A quem pertence a coisa pública? Quem é o proprietário de algo que é público, que, a princípio, seria de todos e todas. É claro que o proprietário daquilo que é de todos e todas são todos e todas. Embora pareça óbvio, não é incomum no nosso país – mas não para sempre – que se imagine que a coisa pública, a res publica, como diriam os latinos, não tenha dono. Isso não é verdade. A coisa pública tem de ser cuidada por todas as pessoas, de todos os modos, o tempo todo. Isso significa que a coisa pública não é a coisa sem proprietário. A coisa pública é aquela que não tem um exclusivo proprietário, que não tem um único alguém que manda, comanda ou que precisa zelar, cuidar, tomar conta.
Impeto é a força relacionada à atitude, à tomada de decisão, o que impulsiona e coloca no caminho de algo, seja o momento de iniciar um curso, seja a necessidade de desenvolver alguma competência, ou até tirar alguma incompetência que se tenha no trabalho, na vida, na escola. Isso tudo exige decisão. Quando é preciso decidir, além da cautela que imobiliza, há outro perigo, que é o ímpeto inconsequente, isto é, ir sem refletir, sem meditar.

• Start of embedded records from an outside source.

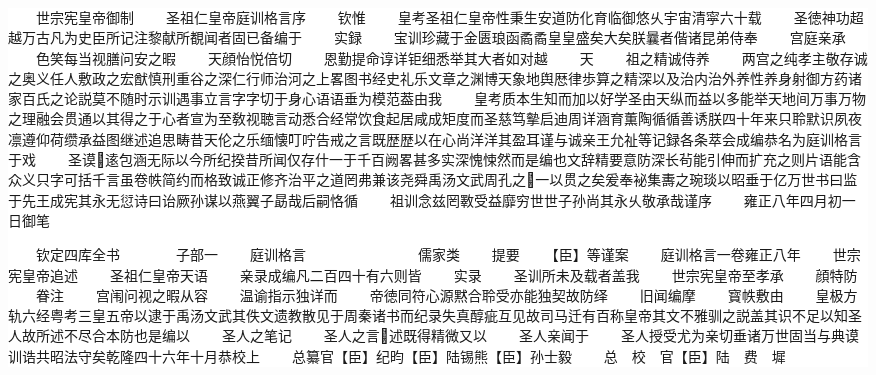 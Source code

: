 　　世宗宪皇帝御制
　　圣祖仁皇帝庭训格言序
　　钦惟
　　皇考圣祖仁皇帝性秉生安道防化育临御悠乆宇宙清寜六十载
　　圣徳神功超越万古凡为史臣所记注黎献所覩闻者固已备编于
　　实録
　　宝训珍藏于金匮琅函矞矞皇皇盛矣大矣朕曩者偕诸昆弟侍奉
　　宫庭亲承
　　色笑每当视膳问安之暇
　　天顔怡悦倍切
　　恩勤提命谆详钜细悉举其大者如对越
　　天
　　祖之精诚侍养
　　两宫之纯孝主敬存诚之奥义任人敷政之宏猷慎刑重谷之深仁行师治河之上畧图书经史礼乐文章之渊博天象地舆厯律歩算之精深以及治内治外养性养身射御方药诸家百氏之论説莫不随时示训遇事立言字字切于身心语语垂为模范葢由我
　　皇考质本生知而加以好学圣由天纵而益以多能举天地间万事万物之理融会贯通以其得之于心者宣为至敎视聴言动悉合经常饮食起居咸成矩度而圣慈笃摰启迪周详涵育薫陶循循善诱朕四十年来只聆默识夙夜凛遵仰荷缵承益图继述追思畴昔天伦之乐缅懐叮咛告戒之言既歴歴以在心尚洋洋其盈耳谨与诚亲王允祉等记録各条萃会成编恭名为庭训格言于戏
　　圣谟逺包涵无际以今所纪揆昔所闻仅存什一于千百阙畧甚多实深愧悚然而是编也文辞精要意防深长茍能引伸而扩充之则片语能含众义只字可括千言虽卷帙简约而格致诚正修齐治平之道罔弗兼该尧舜禹汤文武周孔之一以贯之矣爰奉袐集夀之琬琰以昭垂于亿万世书曰监于先王成宪其永无愆诗曰诒厥孙谋以燕翼子勗哉后嗣恪循
　　祖训念兹罔斁受益靡穷世世子孙尚其永乆敬承哉谨序
　　雍正八年四月初一日御笔









　　钦定四库全书　　　　子部一
　　庭训格言　　　　　　　　儒家类
　　提要
　　【臣】等谨案
　　庭训格言一卷雍正八年
　　世宗宪皇帝追述
　　圣祖仁皇帝天语
　　亲录成编凡二百四十有六则皆
　　实录
　　圣训所未及载者盖我
　　世宗宪皇帝至孝承
　　顔特防
　　眷注
　　宫闱问视之暇从容
　　温谕指示独详而
　　帝徳同符心源黙合聆受亦能独契故防绎
　　旧闻编摩
　　寳帙敷由
　　皇极方轨六经粤考三皇五帝以逮于禹汤文武其佚文遗教散见于周秦诸书而纪录失真醇疵互见故司马迁有百称皇帝其文不雅驯之説盖其识不足以知圣人故所述不尽合本防也是编以
　　圣人之笔记
　　圣人之言述既得精微又以
　　圣人亲闻于
　　圣人授受尤为亲切垂诸万世固当与典谟训诰共昭法守矣乾隆四十六年十月恭校上
　　总纂官【臣】纪昀【臣】陆锡熊【臣】孙士毅
　　总　校　官【臣】陆　费　墀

Uma das coisas mais importantes na formação de uma personalidade, de um pesquisador, de um profissional, de uma criança e de um jovem, é que ele tenha esse senso de dever e o senso de urgência. Não se pode, evidentemente, ficar fazendo apenas aquilo que é urgente, também é necessário dedicar-se ao importante. Quando cuidamos demais do urgente, o importante fica de lado.
Arrogância é o orgulho desviado. Algumas vezes se confunde arrogância com orgulho. Uma pessoa orgulhosa, se ela é inteligentemente orgulhosa, não é arrogante. Orgulho é a satisfação de fazer algo, orgulho de alguém, de uma obra, do resultado obtido, da família que se constrói, da casa que se tem, de um sucesso. Isso é diferente de arrogância. Porque arrogância é a postura de alguém que entende que aquilo que fez ou aquilo que tem é superior a qualquer outra coisa. Sentir orgulho de ter conseguido algo é absolutamente diverso de sentir-se arrogante, isto é, arrogar-se, colocar-se numa posição superior.
Mario Sergio Cortella nasceu em Londrina/PR em 5 de março de 1954. É filósofo, escritor, educador, palestrante, doutor em educação e professor universitário brasileiro. É autor de vários livros, relacionados com filosofia, em que analisa a vida profissional na contemporaneidade. Cortella é considerado por muitos como um dos maiores pensadores brasileiros da atualidade. Reconhecido por sua habilidade de traduzir complexas ideias filosóficas em exemplos simples, Cortella é constantemente chamado a mídia para dialogar sobre diversos assuntos, principalmente sobre filosofia e educação. Professor convidado da Fundação Dom Cabral (desde 1997) e do GVpec da FGV-SP (entre 1997 e 2009), foi Secretário Municipal de Educação de São Paulo (1991-1992). É comentarista e colunista em programas de rádio e televisão, além de ter presença constante nas mídias digitais, e também autor, até 2020, de 45 livros publicados no Brasil e exterior.